Compound interest is a powerful financial concept and it plays a crucial role in how investments grow over time. When money is invested at a compound interest rate, it earns interest not only on the initial principal amount but also on the accumulated interest from previous periods. This means your money can grow at an accelerating rate.

• Formula: The general formula for compound interest is given by \( A = P(1 + r)^n \), where \( A \) is the amount of money accumulated after n years, including interest. \( P \) is the principal amount (the initial amount of money), \( r \) is the annual interest rate (in decimal), and \( n \) is the number of years the money is invested or borrowed.
• Example: In the exercise provided, if the interest rate is 5% per annum compounded annually, and we start with \( P = 1 \), then the function modeling the growth of this investment over time is \( g(x) = 1.05^x \). Here, 1.05 represents the factor by which the investment grows every year.

Compound interest benefits those who begin investing early, as they allow their investments to compound over a longer period, thereby maximizing returns.

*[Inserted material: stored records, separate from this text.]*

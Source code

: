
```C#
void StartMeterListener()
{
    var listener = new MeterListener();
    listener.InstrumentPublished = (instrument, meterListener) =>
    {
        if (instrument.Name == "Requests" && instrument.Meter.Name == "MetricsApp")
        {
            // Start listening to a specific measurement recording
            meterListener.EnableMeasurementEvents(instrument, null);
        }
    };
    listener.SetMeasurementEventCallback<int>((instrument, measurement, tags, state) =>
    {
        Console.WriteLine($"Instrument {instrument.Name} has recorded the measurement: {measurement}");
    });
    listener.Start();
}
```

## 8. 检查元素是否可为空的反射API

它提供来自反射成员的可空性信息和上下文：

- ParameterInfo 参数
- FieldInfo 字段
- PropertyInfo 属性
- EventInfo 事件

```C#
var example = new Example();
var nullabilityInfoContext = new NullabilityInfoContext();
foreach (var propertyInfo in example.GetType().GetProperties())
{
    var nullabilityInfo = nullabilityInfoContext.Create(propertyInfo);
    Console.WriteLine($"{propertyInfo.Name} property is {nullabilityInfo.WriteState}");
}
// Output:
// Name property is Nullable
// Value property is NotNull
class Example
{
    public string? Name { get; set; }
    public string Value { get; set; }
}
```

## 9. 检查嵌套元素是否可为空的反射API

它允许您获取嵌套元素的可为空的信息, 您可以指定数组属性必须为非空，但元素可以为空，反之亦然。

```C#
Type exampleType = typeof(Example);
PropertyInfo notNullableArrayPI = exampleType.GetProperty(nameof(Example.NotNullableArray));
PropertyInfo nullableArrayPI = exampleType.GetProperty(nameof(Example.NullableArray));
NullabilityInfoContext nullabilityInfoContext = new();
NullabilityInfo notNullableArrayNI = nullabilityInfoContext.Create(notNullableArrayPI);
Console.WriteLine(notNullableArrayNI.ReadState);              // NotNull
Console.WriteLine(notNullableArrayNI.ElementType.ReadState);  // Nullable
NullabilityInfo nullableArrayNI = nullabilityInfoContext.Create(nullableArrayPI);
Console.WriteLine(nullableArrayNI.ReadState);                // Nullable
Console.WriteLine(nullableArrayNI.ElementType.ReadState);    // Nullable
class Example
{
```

An inverse function essentially reverses the operation of a given function. If a function takes an input value and produces an output, the inverse function takes the output and returns to the original input.

• Importance: Inverse functions are useful for solving problems where you need to find the original input from a given output. For example, if you know the ending amount of an investment but want to know how many years the money was invested, you can use the inverse of the growth function.
• How to find: To find the inverse of a function like \( g(x) = 1.05^x \), you would switch the x and y in the function and solve for the new y. Here, it translates into finding \( x \) for a given \( y \), thus letting us have the inverse pairs like (1,0), (1.05,1), and so on.
• Graph Reflections: In the context of graphs, the inverse function graph is a reflection over the line \( y = x \). This graphical reflection can visually verify the relationship between functions and their inverses clearly.

Function graphing is a method of visualizing how a function behaves. It can help you understand relationships in data and interpret the growth and changes of functions like exponential or linear ones.

• Plotting Points: To graph a function, you start by plotting points derived from the function. In our exercise, these points are the ordered pairs calculated from the investment function \( g(x) = 1.05^x \). Points like (0, 1), (1, 1.05), provide insight into how money grows over time.
• Shape of Graphs: Exponential functions, such as compound interest in this case, show a curve that increases more steeply over time. At first, the graph might seem flat, but it becomes steeper as the values on the x-axis increase, showing accelerated growth.
• Interpreting Graphs: By analyzing the function graph, one can interpret significant patterns, such as steady growth in compounded investments. It also provides a visual comparison with the inverse function graphing, showcasing the symmetry.

Whether you're plotting real-world scenarios or solving mathematical problems, function graphing serves as a fundamental tool in visualizing and analyzing numeric relationships.